Task item: Answer with one number only: the count of lines below that hold the word "mbox".

Provided data:
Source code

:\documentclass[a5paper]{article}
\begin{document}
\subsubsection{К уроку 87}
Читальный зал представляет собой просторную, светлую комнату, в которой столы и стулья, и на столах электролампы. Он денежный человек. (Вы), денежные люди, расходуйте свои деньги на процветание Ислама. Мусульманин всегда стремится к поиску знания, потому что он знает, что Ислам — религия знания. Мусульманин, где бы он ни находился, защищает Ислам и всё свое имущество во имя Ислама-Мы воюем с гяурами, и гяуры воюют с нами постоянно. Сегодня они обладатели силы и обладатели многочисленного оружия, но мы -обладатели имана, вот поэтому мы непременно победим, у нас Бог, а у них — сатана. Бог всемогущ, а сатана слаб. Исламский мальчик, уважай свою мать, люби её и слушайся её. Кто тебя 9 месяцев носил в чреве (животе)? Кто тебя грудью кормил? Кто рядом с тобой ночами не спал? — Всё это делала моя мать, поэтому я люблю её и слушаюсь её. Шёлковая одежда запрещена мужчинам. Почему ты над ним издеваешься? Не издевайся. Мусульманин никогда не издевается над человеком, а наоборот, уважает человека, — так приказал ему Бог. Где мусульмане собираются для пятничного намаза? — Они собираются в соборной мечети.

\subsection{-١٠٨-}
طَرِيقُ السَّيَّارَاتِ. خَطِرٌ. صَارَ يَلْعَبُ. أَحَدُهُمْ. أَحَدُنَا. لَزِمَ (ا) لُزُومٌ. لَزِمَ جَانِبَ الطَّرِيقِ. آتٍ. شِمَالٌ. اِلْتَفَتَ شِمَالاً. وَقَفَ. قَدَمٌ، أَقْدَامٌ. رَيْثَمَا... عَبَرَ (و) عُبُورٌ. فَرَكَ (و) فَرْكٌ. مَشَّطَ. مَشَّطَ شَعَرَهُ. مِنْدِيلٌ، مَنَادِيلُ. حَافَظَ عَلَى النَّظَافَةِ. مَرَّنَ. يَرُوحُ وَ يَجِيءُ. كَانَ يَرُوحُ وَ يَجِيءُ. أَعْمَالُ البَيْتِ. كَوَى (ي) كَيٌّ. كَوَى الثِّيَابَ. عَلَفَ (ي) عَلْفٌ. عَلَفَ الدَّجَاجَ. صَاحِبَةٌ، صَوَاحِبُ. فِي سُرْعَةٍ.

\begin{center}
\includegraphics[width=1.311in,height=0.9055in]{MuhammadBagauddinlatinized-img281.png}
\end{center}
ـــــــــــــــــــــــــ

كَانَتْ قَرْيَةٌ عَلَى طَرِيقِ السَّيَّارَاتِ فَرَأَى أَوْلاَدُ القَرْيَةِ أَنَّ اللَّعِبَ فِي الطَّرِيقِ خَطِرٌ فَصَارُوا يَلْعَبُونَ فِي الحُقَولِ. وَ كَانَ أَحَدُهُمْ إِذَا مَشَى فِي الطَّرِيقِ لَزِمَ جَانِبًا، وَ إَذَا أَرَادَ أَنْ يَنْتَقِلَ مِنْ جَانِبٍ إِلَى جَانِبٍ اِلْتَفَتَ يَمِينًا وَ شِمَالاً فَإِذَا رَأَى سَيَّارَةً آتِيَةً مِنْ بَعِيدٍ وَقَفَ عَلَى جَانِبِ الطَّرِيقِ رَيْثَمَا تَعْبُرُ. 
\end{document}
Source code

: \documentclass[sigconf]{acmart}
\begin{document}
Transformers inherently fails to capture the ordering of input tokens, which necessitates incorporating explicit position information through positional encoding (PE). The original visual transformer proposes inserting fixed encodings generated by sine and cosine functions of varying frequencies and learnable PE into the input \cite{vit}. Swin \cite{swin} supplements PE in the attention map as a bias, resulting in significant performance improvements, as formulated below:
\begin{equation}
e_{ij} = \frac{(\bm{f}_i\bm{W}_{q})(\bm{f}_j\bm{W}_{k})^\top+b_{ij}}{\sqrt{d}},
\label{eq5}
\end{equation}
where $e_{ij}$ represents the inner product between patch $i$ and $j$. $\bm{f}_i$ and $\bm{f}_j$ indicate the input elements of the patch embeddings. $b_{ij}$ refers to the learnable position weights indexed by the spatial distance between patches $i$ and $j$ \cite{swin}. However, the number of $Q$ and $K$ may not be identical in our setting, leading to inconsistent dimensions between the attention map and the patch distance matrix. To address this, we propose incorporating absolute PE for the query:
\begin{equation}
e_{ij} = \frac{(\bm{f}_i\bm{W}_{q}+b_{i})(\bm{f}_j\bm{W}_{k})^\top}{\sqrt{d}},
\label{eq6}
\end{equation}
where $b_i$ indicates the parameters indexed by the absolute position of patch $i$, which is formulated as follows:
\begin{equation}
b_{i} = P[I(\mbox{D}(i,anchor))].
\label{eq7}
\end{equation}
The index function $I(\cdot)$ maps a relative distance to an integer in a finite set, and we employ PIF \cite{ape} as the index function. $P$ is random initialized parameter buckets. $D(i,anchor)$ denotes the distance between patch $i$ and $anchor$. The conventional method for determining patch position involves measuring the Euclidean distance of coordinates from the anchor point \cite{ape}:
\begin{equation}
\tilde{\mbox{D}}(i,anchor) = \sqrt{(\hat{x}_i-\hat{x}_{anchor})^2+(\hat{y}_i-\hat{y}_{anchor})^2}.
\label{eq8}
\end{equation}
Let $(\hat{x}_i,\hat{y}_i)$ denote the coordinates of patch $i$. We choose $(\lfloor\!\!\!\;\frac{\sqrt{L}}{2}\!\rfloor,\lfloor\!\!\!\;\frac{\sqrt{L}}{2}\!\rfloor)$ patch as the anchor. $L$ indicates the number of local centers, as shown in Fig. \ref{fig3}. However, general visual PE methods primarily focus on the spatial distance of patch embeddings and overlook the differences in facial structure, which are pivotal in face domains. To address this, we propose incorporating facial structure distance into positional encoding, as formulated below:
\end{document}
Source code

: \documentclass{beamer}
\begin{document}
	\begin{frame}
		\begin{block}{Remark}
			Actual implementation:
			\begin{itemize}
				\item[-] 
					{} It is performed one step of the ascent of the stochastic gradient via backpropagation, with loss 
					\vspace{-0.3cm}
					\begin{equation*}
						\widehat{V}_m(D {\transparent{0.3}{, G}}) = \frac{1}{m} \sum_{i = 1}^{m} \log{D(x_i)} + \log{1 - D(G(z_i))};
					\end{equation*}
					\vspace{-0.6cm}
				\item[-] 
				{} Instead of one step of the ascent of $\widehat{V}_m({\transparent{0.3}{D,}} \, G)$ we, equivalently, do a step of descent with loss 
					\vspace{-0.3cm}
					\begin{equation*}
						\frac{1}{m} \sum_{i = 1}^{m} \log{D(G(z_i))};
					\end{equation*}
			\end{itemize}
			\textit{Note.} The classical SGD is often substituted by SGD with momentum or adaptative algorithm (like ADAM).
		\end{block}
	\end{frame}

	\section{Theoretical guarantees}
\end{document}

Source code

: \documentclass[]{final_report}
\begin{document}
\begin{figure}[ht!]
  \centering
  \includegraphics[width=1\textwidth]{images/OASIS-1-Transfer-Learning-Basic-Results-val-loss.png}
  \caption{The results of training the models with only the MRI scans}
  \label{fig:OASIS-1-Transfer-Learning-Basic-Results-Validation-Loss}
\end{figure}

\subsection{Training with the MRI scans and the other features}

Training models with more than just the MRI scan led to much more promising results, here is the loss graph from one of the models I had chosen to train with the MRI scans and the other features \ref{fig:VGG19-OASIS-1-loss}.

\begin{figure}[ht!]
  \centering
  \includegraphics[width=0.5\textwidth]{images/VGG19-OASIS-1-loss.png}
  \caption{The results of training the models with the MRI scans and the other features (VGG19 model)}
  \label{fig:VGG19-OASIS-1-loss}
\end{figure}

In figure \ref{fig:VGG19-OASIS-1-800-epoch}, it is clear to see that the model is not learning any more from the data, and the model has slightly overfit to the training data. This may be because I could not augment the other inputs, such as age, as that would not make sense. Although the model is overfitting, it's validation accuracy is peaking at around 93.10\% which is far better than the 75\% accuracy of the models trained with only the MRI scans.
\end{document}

Your solution: 2